The other damselfly species reaching peak numbers is Willow Emerald Damselfly. This is another new colonist, but first arrived in the country a decade later than Small Red-eyed Damselfly and is still in a rapid range expansion phase. A damselfly hanging vertically from a branch on a tree or shrub is worth a second look and with several species of emerald damselflies now occurring in Britain, the key feature to check is the colour of the pterostigma, the wing spots, which is very pale and outlined with black in this species.
Migrant Hawker is the last of the large hawker dragonflies to emerge and while the first have been seen in July, it is August before large numbers emerge. This is the only one of the Hawkers to congregate together in numbers; other species tend to be territorial and chase off others of their kind, but Migrant Hawkers will fly and roost together and seeing several together is a good pointer towards identification. They are most likely to be found in the same areas as Southern Hawker and can be distinguished by being a little smaller, lacking the very obvious pale stripes on the thorax of Southern Hawker and being blue rather than blue/green in the case of males. Migrant Hawkers tend to hover more frequently than other hawker species and can remain stationary for several seconds, making them a good subject if you want to try for flight photographs of dragonflies.

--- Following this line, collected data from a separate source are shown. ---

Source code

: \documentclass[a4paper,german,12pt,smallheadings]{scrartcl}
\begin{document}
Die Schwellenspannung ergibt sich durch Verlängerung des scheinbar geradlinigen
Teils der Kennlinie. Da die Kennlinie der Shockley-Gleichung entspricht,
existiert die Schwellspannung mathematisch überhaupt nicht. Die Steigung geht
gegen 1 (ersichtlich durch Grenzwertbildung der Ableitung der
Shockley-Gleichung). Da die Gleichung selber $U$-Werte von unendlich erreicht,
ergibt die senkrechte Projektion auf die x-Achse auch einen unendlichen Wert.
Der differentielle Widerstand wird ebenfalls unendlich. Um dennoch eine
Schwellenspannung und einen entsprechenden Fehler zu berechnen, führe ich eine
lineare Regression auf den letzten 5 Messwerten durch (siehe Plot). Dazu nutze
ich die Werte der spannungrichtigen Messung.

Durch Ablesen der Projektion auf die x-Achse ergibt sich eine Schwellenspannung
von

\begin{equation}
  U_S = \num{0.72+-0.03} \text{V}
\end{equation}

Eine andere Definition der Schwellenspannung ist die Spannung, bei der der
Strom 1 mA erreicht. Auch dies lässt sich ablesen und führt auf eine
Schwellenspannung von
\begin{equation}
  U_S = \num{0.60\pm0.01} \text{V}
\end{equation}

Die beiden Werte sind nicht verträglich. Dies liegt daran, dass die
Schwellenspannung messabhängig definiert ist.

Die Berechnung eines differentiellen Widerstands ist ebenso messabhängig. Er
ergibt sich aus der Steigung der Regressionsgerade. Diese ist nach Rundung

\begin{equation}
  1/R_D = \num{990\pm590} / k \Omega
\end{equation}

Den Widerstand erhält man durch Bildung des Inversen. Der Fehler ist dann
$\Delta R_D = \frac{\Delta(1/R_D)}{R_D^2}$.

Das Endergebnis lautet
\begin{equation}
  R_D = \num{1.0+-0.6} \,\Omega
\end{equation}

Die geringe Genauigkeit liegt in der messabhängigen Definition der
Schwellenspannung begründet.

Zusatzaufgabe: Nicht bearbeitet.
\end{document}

The darter dragonflies will be around in good numbers and in the case of Common and Ruddy Darter may be found well away from water and particularly along rides in woodland or areas of scrub. Immatures tend to perch on stalks to watch out for passing insects and dart out to catch them before returning to their perch. It is worth being alert to the possibility of Red-veined Darters emerging from ponds alongside the commoner species in August. This species is occurring in Britain more frequently and might be found anywhere; there have already been reports from Scotland this year. Adults arrive from the continent earlier in the year, lay their eggs and the new generation develops rapidly to emerge in the autumn. The immatures tend to be a paler sandy yellow than the commoner species, but the key identification feature is that the lower part of their eyes are blue. This obviously needs a close look to check. They are a migratory species and they seem to depart from breeding ponds soon after emerging and before they gain adult colours, probably migrating south to breed.